Falling is patterned. Infants tend to fall from furniture, walkers, and stairs while toddlers tend to fall from windows. Well, the toddlers probably fall from furniture etc. more often, but we’re talking about morbid falls … falls in which there is an injury or a death. Kids older than toddlers tend to get injured from playground falls. It’s mostly toddlers and kids under 10 that do the falling, and of those who are injured or die in a fall two thirds are boys. But lets get back to the window falls, because ’tis the season.

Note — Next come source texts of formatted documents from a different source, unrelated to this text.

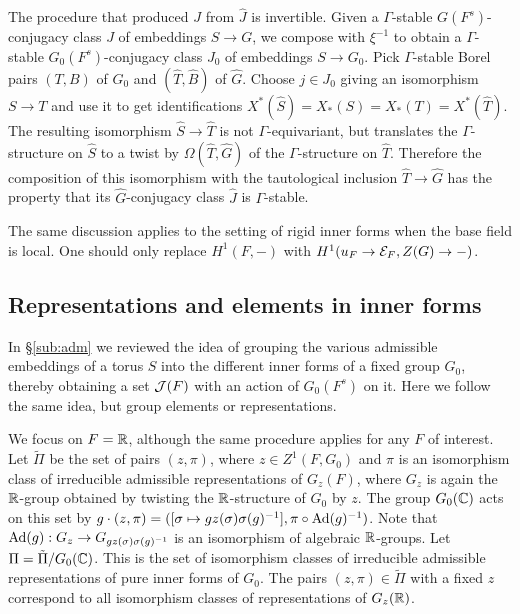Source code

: \documentclass{article}
\theoremstyle{definition}
\numberwithin{equation}{section}
\renewcommand{\-}{\hyp{}}
\begin{document}
The procedure that produced $J$ from $\hat J$ is invertible. Given a $\Gamma$-stable $G(F^s)$-conjugacy class $J$ of embeddings $S \to G$, we compose with $\xi^{-1}$ to obtain a $\Gamma$-stable $G_0(F^s)$-conjugacy class $J_0$ of embeddings $S \to G_0$. Pick $\Gamma$-stable Borel pairs $(T,B)$ of $G_0$ and $(\hat T,\hat B)$ of $\hat G$. Choose $j \in J_0$ giving an isomorphism $S \to T$ and use it to get identifications $X^*(\hat S)=X_*(S)=X_*(T)=X^*(\hat T)$. The resulting isomorphism $\hat S \to \hat T$ is not $\Gamma$-equivariant, but translates the $\Gamma$-structure on $\hat S$ to a twist by $\Omega(\hat T,\hat G)$ of the $\Gamma$-structure on $\hat T$. Therefore the composition of this isomorphism with the tautological inclusion $\hat T \to \hat G$ has the property that its $\hat G$-conjugacy class $\hat J$ is $\Gamma$-stable. 


The same discussion applies to the setting of rigid inner forms when the base field is local. One should only replace $H^1(F,-)$ with $H^1(u_F \to \mathcal{E}_F,Z(G) \to -)$.

\subsection{Representations and elements in inner forms} \label{sub:across}

In \S\ref{sub:adm} we reviewed the idea of grouping the various admissible embeddings of a torus $S$ into the different inner forms of a fixed group $G_0$, thereby obtaining a set $\mathcal{J}(F)$ with an action of $G_0(F^s)$ on it. Here we follow the same idea, but group elements or representations. 

We focus on $F=\mathbb{R}$, although the same procedure applies for any $F$ of interest. Let $\tilde\Pi$ be the set of pairs $(z,\pi)$, where $z \in Z^1(F,G_0)$ and $\pi$ is an isomorphism class of irreducible admissible representations of $G_z(F)$, where $G_z$ is again the $\mathbb{R}$-group obtained by twisting the $\mathbb{R}$-structure of $G_0$ by $z$. The group $G_0(\mathbb{C})$ acts on this set by $g\cdot (z,\pi) = ([\sigma \mapsto gz(\sigma)\sigma(g)^{-1}],\pi \circ\textrm{Ad}(g)^{-1})$. Note that $\textrm{Ad}(g) : G_z \to G_{gz(\sigma)\sigma(g)^{-1}}$ is an isomorphism of algebraic $\mathbb{R}$-groups. Let $\Pi=\tilde\Pi/G_0(\mathbb{C})$. This is the set of isomorphism classes of irreducible admissible representations of pure inner forms of $G_0$. The pairs $(z,\pi) \in \tilde\Pi$ with a fixed $z$ correspond to all isomorphism classes of representations of $G_z(\mathbb{R})$.
\end{document}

Toddlers fall through windows for several reasons. First, parents or guardians are oblivious to windows as a safety issue, then the toddlers get curious about the windows, the latches, the sashes, and the outside. Adults underestimate the ability of toddlers to get a window open and they over-estimate the size of the hole a toddler has to squeeze through to get out. A toddler only needs five inches or so of gap to get through. Also, parents assume that a screen will stop a child from falling through the window, but this is rarely true. Screens are pretty good at stopping flies and mosquito’s, but not toddlers.
Close to two dozen kids fall through window to their deaths each year in the US, roughly one third of them toddlers. This is a small number. It is worth nothing, however, that there is a temporal pattern to this; As weather warms, careless caregivers allow their toddlers access to unguarded windows and the toddlers (and some older children) start dropping onto the pavement. It starts in warmer areas of the country first, then spreads to cooler areas. Then, the CDC, CPSC, and other agencies issue press releases and local press start to take notice. Eventually, after several instances, one or two more spectacular contrasts hit the news. Perhaps a child falls five floors and toddles away from it unharmed in one place while a different toddler falls from the second floor and is left in a permanent coma in a different place. In any event, the word gets out that toddlers like to go through windows, that screens do not stop them, that they can work cranks and sashes and other devices if they persist, and the carnage then slows as people learn from the tragic experiences of others.
Windows are on the “top five” list of hidden domestic dangers to children, for two reasons. One is for the 3,700 injuries and 8 or 9 deaths from a fall through the window annually, the other is for the dozen or so annual deaths from strangulation from the noose you know of as the window-treatment cord.
Greg, thanks for bringing to light a big problem seen in PICUs all over the country every year. It seems to peak during the summer, when people tend to leave the windows open, and a child is much more mobile than they were the last summer. Toddlers explore and push chairs against a window to look out. They fall through even sturdy screens and by cranking open a loose window…
Do you know why so many of these kids survive such falls?
Because they have a low terminal velocity and soft bones?
Saturday, a 16 month old child fell 27 feet from a third story window in Connecticut and died.
A watermelon has a lower terminal velocity than a baby, and still explodes. A plastic bag full of water has a baby-like terminal velocity, and is more flexible than a baby, and still explodes.
Lou
Also the heights of these falls appear to be highly variable.
Because they always land on angel wings?
And some people get struck by lightning and survive.
Just because it’s possible doesn’t mean I want myself or others to experience such things. I doubt the survivors of such events are the majority of people involved.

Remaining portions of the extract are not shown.